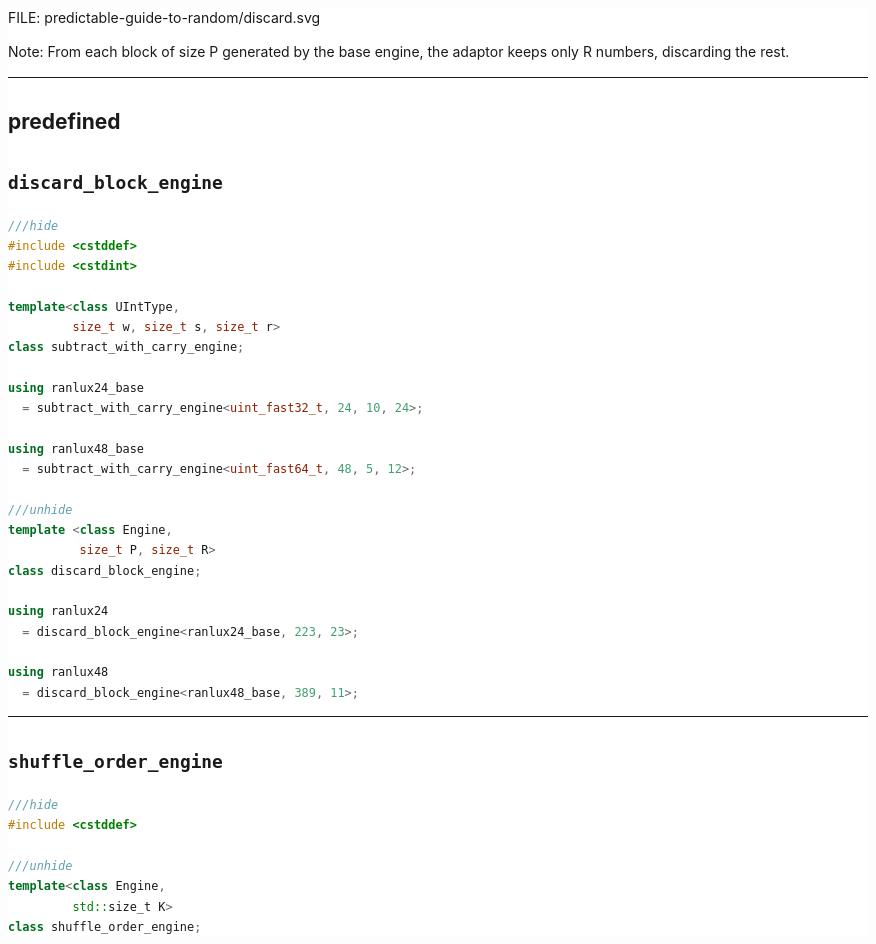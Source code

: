 

FILE: predictable-guide-to-random/discard.svg

Note: From each block of size P generated by the base engine, the adaptor keeps only R numbers, discarding the rest.

---



## predefined

## `discard_block_engine`

```cpp
///hide
#include <cstddef>
#include <cstdint>

template<class UIntType,
         size_t w, size_t s, size_t r> 
class subtract_with_carry_engine;

using ranlux24_base 
  = subtract_with_carry_engine<uint_fast32_t, 24, 10, 24>;

using ranlux48_base 
  = subtract_with_carry_engine<uint_fast64_t, 48, 5, 12>;

///unhide
template <class Engine,
          size_t P, size_t R> 
class discard_block_engine;

using ranlux24 
  = discard_block_engine<ranlux24_base, 223, 23>;

using ranlux48 
  = discard_block_engine<ranlux48_base, 389, 11>;
```



---



## `shuffle_order_engine`

```cpp
///hide
#include <cstddef>

///unhide
template<class Engine,
         std::size_t K> 
class shuffle_order_engine;
```
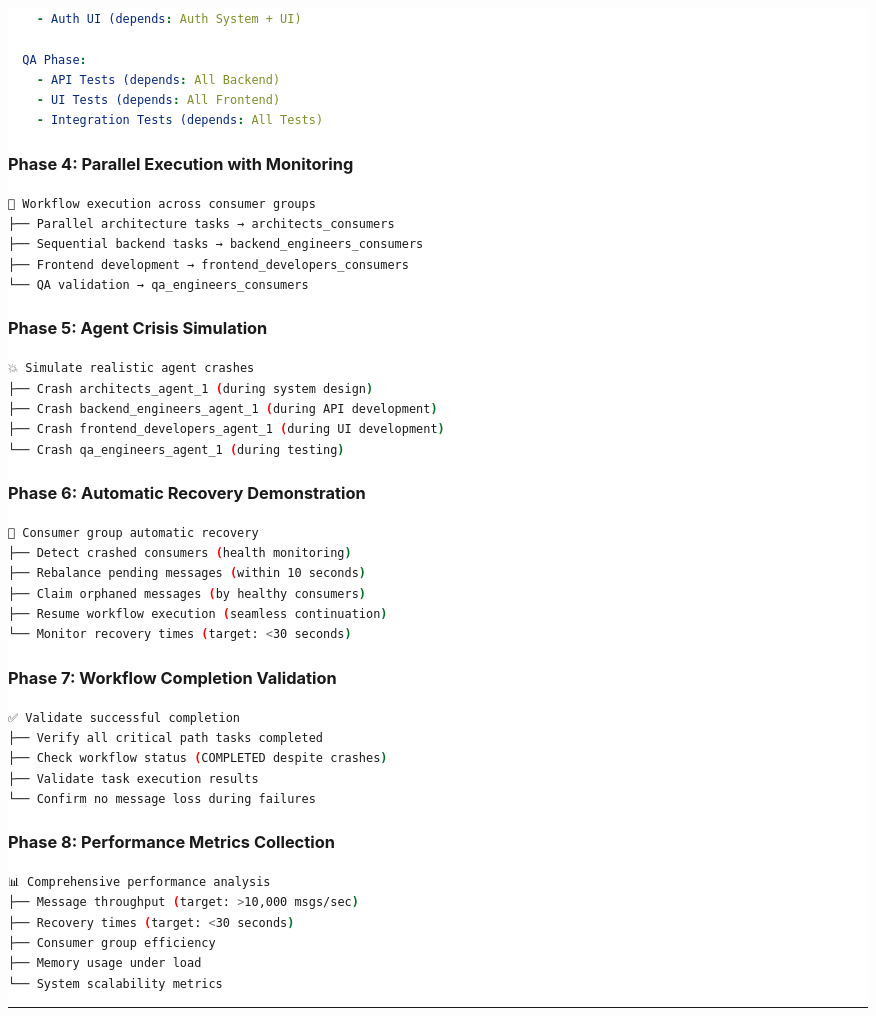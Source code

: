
```yaml
    - Auth UI (depends: Auth System + UI)
  
  QA Phase:
    - API Tests (depends: All Backend)
    - UI Tests (depends: All Frontend)
    - Integration Tests (depends: All Tests)
```

### Phase 4: Parallel Execution with Monitoring
```bash
🔄 Workflow execution across consumer groups
├── Parallel architecture tasks → architects_consumers
├── Sequential backend tasks → backend_engineers_consumers
├── Frontend development → frontend_developers_consumers
└── QA validation → qa_engineers_consumers
```

### Phase 5: Agent Crisis Simulation
```bash
💥 Simulate realistic agent crashes
├── Crash architects_agent_1 (during system design)
├── Crash backend_engineers_agent_1 (during API development)  
├── Crash frontend_developers_agent_1 (during UI development)
└── Crash qa_engineers_agent_1 (during testing)
```

### Phase 6: Automatic Recovery Demonstration
```bash
🔄 Consumer group automatic recovery
├── Detect crashed consumers (health monitoring)
├── Rebalance pending messages (within 10 seconds)
├── Claim orphaned messages (by healthy consumers)
├── Resume workflow execution (seamless continuation)
└── Monitor recovery times (target: <30 seconds)
```

### Phase 7: Workflow Completion Validation
```bash
✅ Validate successful completion
├── Verify all critical path tasks completed
├── Check workflow status (COMPLETED despite crashes)
├── Validate task execution results
└── Confirm no message loss during failures
```

### Phase 8: Performance Metrics Collection
```bash
📊 Comprehensive performance analysis
├── Message throughput (target: >10,000 msgs/sec)
├── Recovery times (target: <30 seconds)
├── Consumer group efficiency
├── Memory usage under load
└── System scalability metrics
```

---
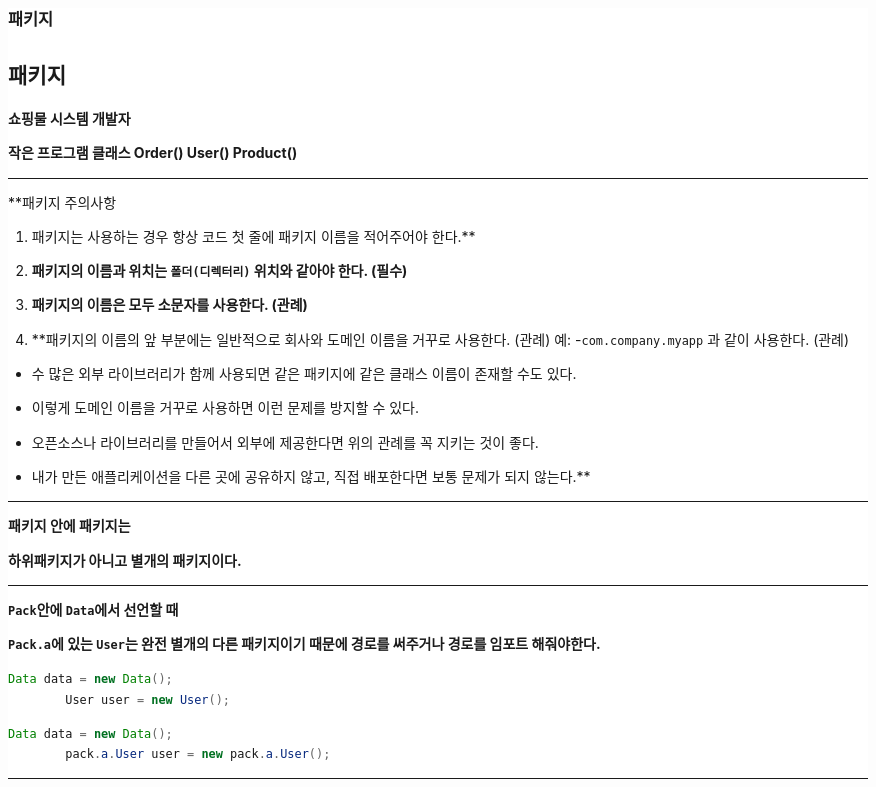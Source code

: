 ### 패키지

## **패키지**

**쇼핑물 시스템 개발자**

**작은 프로그램 클래스
Order()
User()
Product()**

---

**패키지 주의사항
1. 패키지는 사용하는 경우 항상 코드 첫 줄에 패키지 이름을 적어주어야 한다.**

1. **패키지의 이름과 위치는 `폴더(디렉터리)` 위치와 같아야 한다. (필수)**
2. **패키지의 이름은 모두 소문자를 사용한다. (관례)**
3. **패키지의 이름의 앞 부분에는 일반적으로 
회사와 도메인 이름을 거꾸로 사용한다. (관례)
예: -`com.company.myapp` 과 같이 사용한다. (관례)

- 수 많은 외부 라이브러리가 함께 사용되면 
같은 패키지에 같은 클래스 이름이 존재할 수도 있다.

- 이렇게 도메인 이름을 거꾸로 사용하면 이런 문제를 방지할 수 있다.

- 오픈소스나 라이브러리를 만들어서 
외부에 제공한다면 위의 관례를 꼭 지키는 것이 좋다.

- 내가 만든 애플리케이션을 다른 곳에 공유하지 않고, 직접 배포한다면
보통 문제가 되지 않는다.**

---

**패키지 안에 패키지는**

**하위패키지가 아니고 별개의 패키지이다.**

---

**`Pack`안에 `Data`에서 선언할 때**

**`Pack.a`에 있는 `User`는 완전 별개의 다른 패키지이기 때문에 
경로를 써주거나 경로를 임포트 해줘야한다.**

```java
Data data = new Data();
		User user = new User();
```

```java
Data data = new Data();
		pack.a.User user = new pack.a.User();
```

---

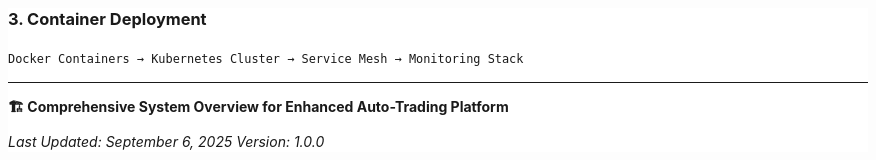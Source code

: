 ### 3. Container Deployment
```
Docker Containers → Kubernetes Cluster → Service Mesh → Monitoring Stack
```

---

**🏗️ Comprehensive System Overview for Enhanced Auto-Trading Platform**

*Last Updated: September 6, 2025*
*Version: 1.0.0*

----

Task description
Omit the pictures, then set down all the remaining data exactly as given.

The answer
Source code

: 

FILE: predictable-guide-to-random/discard.svg

Note: From each block of size P generated by the base engine, the adaptor keeps only R numbers, discarding the rest.

---



## predefined

## `discard_block_engine`

```cpp
///hide
#include <cstddef>
#include <cstdint>

template<class UIntType,
         size_t w, size_t s, size_t r> 
class subtract_with_carry_engine;

using ranlux24_base 
  = subtract_with_carry_engine<uint_fast32_t, 24, 10, 24>;

using ranlux48_base 
  = subtract_with_carry_engine<uint_fast64_t, 48, 5, 12>;

///unhide
template <class Engine,
          size_t P, size_t R> 
class discard_block_engine;

using ranlux24 
  = discard_block_engine<ranlux24_base, 223, 23>;

using ranlux48 
  = discard_block_engine<ranlux48_base, 389, 11>;
```



---



## `shuffle_order_engine`

```cpp
///hide
#include <cstddef>

///unhide
template<class Engine,
         std::size_t K> 
class shuffle_order_engine;
```
Source code

:
```yaml
    - Auth UI (depends: Auth System + UI)
  
  QA Phase:
    - API Tests (depends: All Backend)
    - UI Tests (depends: All Frontend)
    - Integration Tests (depends: All Tests)
```

### Phase 4: Parallel Execution with Monitoring
```bash
🔄 Workflow execution across consumer groups
├── Parallel architecture tasks → architects_consumers
├── Sequential backend tasks → backend_engineers_consumers
├── Frontend development → frontend_developers_consumers
└── QA validation → qa_engineers_consumers
```

### Phase 5: Agent Crisis Simulation
```bash
💥 Simulate realistic agent crashes
├── Crash architects_agent_1 (during system design)
├── Crash backend_engineers_agent_1 (during API development)  
├── Crash frontend_developers_agent_1 (during UI development)
└── Crash qa_engineers_agent_1 (during testing)
```

### Phase 6: Automatic Recovery Demonstration
```bash
🔄 Consumer group automatic recovery
├── Detect crashed consumers (health monitoring)
├── Rebalance pending messages (within 10 seconds)
├── Claim orphaned messages (by healthy consumers)
├── Resume workflow execution (seamless continuation)
└── Monitor recovery times (target: <30 seconds)
```

### Phase 7: Workflow Completion Validation
```bash
✅ Validate successful completion
├── Verify all critical path tasks completed
├── Check workflow status (COMPLETED despite crashes)
├── Validate task execution results
└── Confirm no message loss during failures
```

### Phase 8: Performance Metrics Collection
```bash
📊 Comprehensive performance analysis
├── Message throughput (target: >10,000 msgs/sec)
├── Recovery times (target: <30 seconds)
├── Consumer group efficiency
├── Memory usage under load
└── System scalability metrics
```

---
Source code

: ### 패키지

## **패키지**

**쇼핑물 시스템 개발자**

**작은 프로그램 클래스
Order()
User()
Product()**

---

**패키지 주의사항
1. 패키지는 사용하는 경우 항상 코드 첫 줄에 패키지 이름을 적어주어야 한다.**

1. **패키지의 이름과 위치는 `폴더(디렉터리)` 위치와 같아야 한다. (필수)**
2. **패키지의 이름은 모두 소문자를 사용한다. (관례)**
3. **패키지의 이름의 앞 부분에는 일반적으로 
회사와 도메인 이름을 거꾸로 사용한다. (관례)
예: -`com.company.myapp` 과 같이 사용한다. (관례)

- 수 많은 외부 라이브러리가 함께 사용되면 
같은 패키지에 같은 클래스 이름이 존재할 수도 있다.

- 이렇게 도메인 이름을 거꾸로 사용하면 이런 문제를 방지할 수 있다.

- 오픈소스나 라이브러리를 만들어서 
외부에 제공한다면 위의 관례를 꼭 지키는 것이 좋다.

- 내가 만든 애플리케이션을 다른 곳에 공유하지 않고, 직접 배포한다면
보통 문제가 되지 않는다.**

---

**패키지 안에 패키지는**

**하위패키지가 아니고 별개의 패키지이다.**

---

**`Pack`안에 `Data`에서 선언할 때**

**`Pack.a`에 있는 `User`는 완전 별개의 다른 패키지이기 때문에 
경로를 써주거나 경로를 임포트 해줘야한다.**

```java
Data data = new Data();
		User user = new User();
```

```java
Data data = new Data();
		pack.a.User user = new pack.a.User();
```

---

Source code

: ### 3. Container Deployment
```
Docker Containers → Kubernetes Cluster → Service Mesh → Monitoring Stack
```

---

**🏗️ Comprehensive System Overview for Enhanced Auto-Trading Platform**

*Last Updated: September 6, 2025*
*Version: 1.0.0*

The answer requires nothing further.